La Fiorentina sta vivendo una profonda trasformazione sotto la guida del nuovo allenatore Fabio Grosso, avendo già assicurato cinque nuovi giocatori in questa sessione di calciomercato, con un sesto, il centrocampista della Juventus Joao Mario, in dirittura d'arrivo. Il club punta a tornare in competizioni europee dopo un deludente 15° posto in Serie A la scorsa stagione, risultato conquistato solo alla 36ª giornata.
I cinque arrivi confermati includono i difensori Radu Dragusin e Yerry Mina, il terzino destro Fabiano Parisi Jimenez e i centrocampisti Marco Atta e il giocatore ivoriano Oulai. Questi innesti completano le opzioni a centrocampo esistenti, come Fabio Fagioli, insieme ai giocatori affermati Ndour e Mandragora, che rimangono molto apprezzati da Grosso. L'allenatore sta attualmente sperimentando con formazioni e ruoli dei giocatori, provando in particolare Oulai come mediano nella prima metà di un recente amichevole contro il QPR, e Fagioli nella seconda, anche se Grosso ritiene che l'ivoriano sia più adatto a una posizione di centrocampo più ampia.
Secondo quanto riferito, Grosso ha schierato tutti i suoi nuovi acquisti nella formazione titolare durante l'amichevole contro il QPR, permettendogli di valutarne le capacità in prima persona. Il cambio di organico riflette un più ampio cambiamento di approccio tattico rispetto alla stagione precedente. Il club sta anche valutando possibili partenze, con l'attaccante Moise Kean che potrebbe partire se arrivasse un'offerta di 40 milioni di euro, e Luca Piccoli che rimane sul mercato.
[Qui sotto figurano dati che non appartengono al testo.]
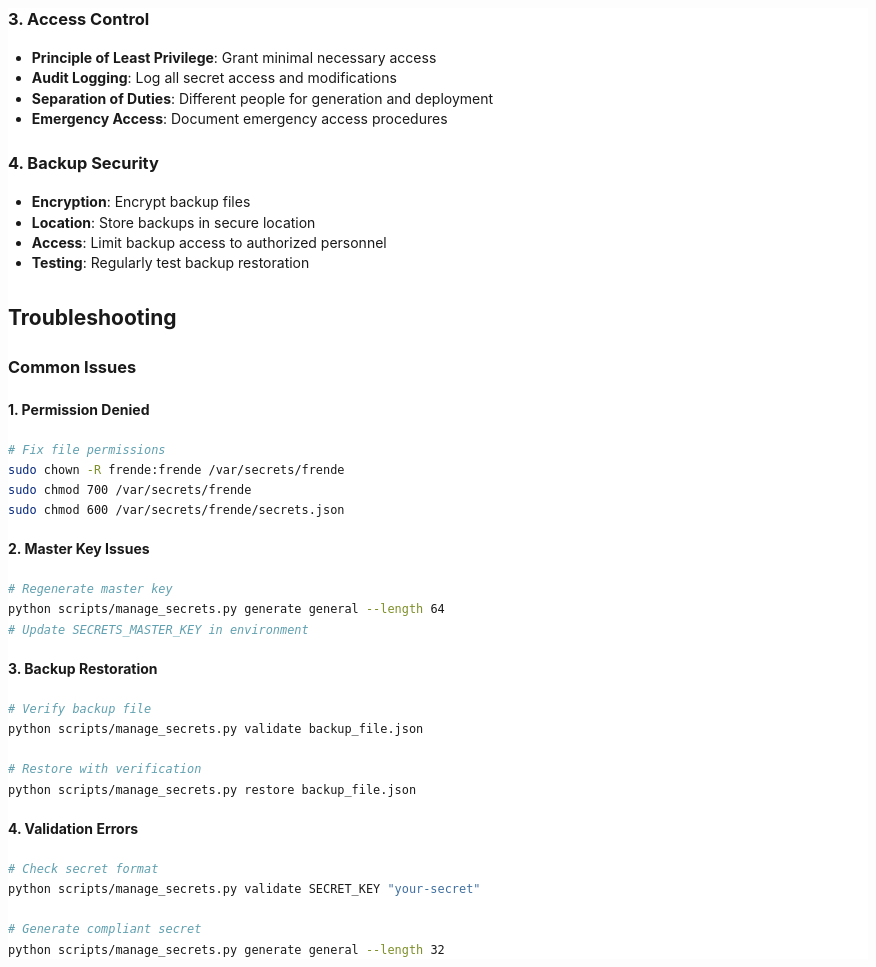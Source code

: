 ### 3. Access Control

- **Principle of Least Privilege**: Grant minimal necessary access
- **Audit Logging**: Log all secret access and modifications
- **Separation of Duties**: Different people for generation and deployment
- **Emergency Access**: Document emergency access procedures

### 4. Backup Security

- **Encryption**: Encrypt backup files
- **Location**: Store backups in secure location
- **Access**: Limit backup access to authorized personnel
- **Testing**: Regularly test backup restoration

## Troubleshooting

### Common Issues

#### 1. Permission Denied

```bash
# Fix file permissions
sudo chown -R frende:frende /var/secrets/frende
sudo chmod 700 /var/secrets/frende
sudo chmod 600 /var/secrets/frende/secrets.json
```

#### 2. Master Key Issues

```bash
# Regenerate master key
python scripts/manage_secrets.py generate general --length 64
# Update SECRETS_MASTER_KEY in environment
```

#### 3. Backup Restoration

```bash
# Verify backup file
python scripts/manage_secrets.py validate backup_file.json

# Restore with verification
python scripts/manage_secrets.py restore backup_file.json
```

#### 4. Validation Errors

```bash
# Check secret format
python scripts/manage_secrets.py validate SECRET_KEY "your-secret"

# Generate compliant secret
python scripts/manage_secrets.py generate general --length 32
```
La Fiorentina è ancora alla ricerca di un terzino sinistro, con Valdepenas del Real Madrid identificato come un potenziale obiettivo. Attualmente, Brescianini sta ricoprendo quel ruolo. Le trattative con la Juventus per Joao Mario sono in corso, con un accordo apparentemente raggiunto per un prestito con opzione di riscatto. Queste mosse segnalano una chiara intenzione da parte della Fiorentina di investire nella squadra e di lottare per un posto in Europa la prossima stagione, costruendo sulle basi poste dalla nomina di Grosso.